Jurors awarded his wife, Joan Schoeff, $10.5 million in compensatory damages and $30 million in punitive damages, even after her lawyer asked jurors not to go above $25 million.

The trial judge later reduced the compensatory damages award to almost $7.9 million but let stand the punitive damages amount. R.J. Reynolds appealed, calling the punitive damages “unconstitutionally excessive.”

The 4th District Court of Appeal in West Palm Beach agreed with RJR that the award “falls on the excessive side of the spectrum,” according to its opinion. One judge in the three-judge panel dissented. Schoeff then appealed to the Supreme Court.

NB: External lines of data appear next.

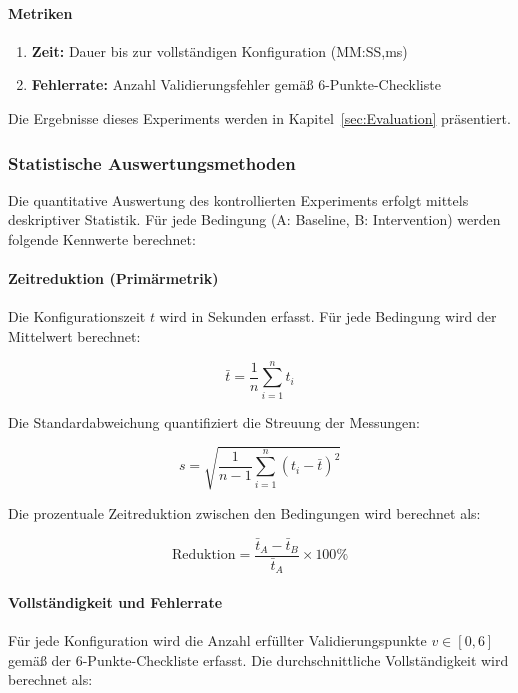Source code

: \paragraph{Metriken}
\begin{enumerate}
    \item \textbf{Zeit:} Dauer bis zur vollständigen Konfiguration (MM:SS,ms)
    \item \textbf{Fehlerrate:} Anzahl Validierungsfehler gemäß 6-Punkte-Checkliste
\end{enumerate}

Die Ergebnisse dieses Experiments werden in Kapitel~\ref{sec:Evaluation} präsentiert.

\subsubsection{Statistische Auswertungsmethoden}
\label{subsubsec:StatistischeAuswertung}

Die quantitative Auswertung des kontrollierten Experiments erfolgt mittels deskriptiver Statistik. Für jede Bedingung (A: Baseline, B: Intervention) werden folgende Kennwerte berechnet:

\paragraph{Zeitreduktion (Primärmetrik)}

Die Konfigurationszeit $t$ wird in Sekunden erfasst. Für jede Bedingung wird der Mittelwert berechnet:

\[
\bar{t} = \frac{1}{n} \sum_{i=1}^{n} t_i
\]

Die Standardabweichung quantifiziert die Streuung der Messungen:

\[
s = \sqrt{\frac{1}{n-1} \sum_{i=1}^{n} (t_i - \bar{t})^2}
\]

Die prozentuale Zeitreduktion zwischen den Bedingungen wird berechnet als:

\[
\text{Reduktion} = \frac{\bar{t}_A - \bar{t}_B}{\bar{t}_A} \times 100\%
\]

\paragraph{Vollständigkeit und Fehlerrate}

Für jede Konfiguration wird die Anzahl erfüllter Validierungspunkte $v \in [0, 6]$ gemäß der 6-Punkte-Checkliste erfasst. Die durchschnittliche Vollständigkeit wird berechnet als:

Justice Peggy A. Quince noted that the lawyer at trial asked for Schoeff’s fault in his death to be factored into damages. Mills explained that was because “we didn’t know if we were going to win.”

Donald B. Ayer, representing RJR, faulted jury instructions that he said confused jurors about how to decide the harm caused to Schoeff. 

“Why would we, as a matter of law, decide that the core of the action is negligence versus … the intentional wrongdoing of the tobacco industry over decades?” Justice Barbara Pariente asked.

“There’s no question that it’s harm from a product,” Ayer said. Product liability claims generally are founded in negligence, which is about carelessness, not intent.

The court, as usual, did not indicate when it would rule.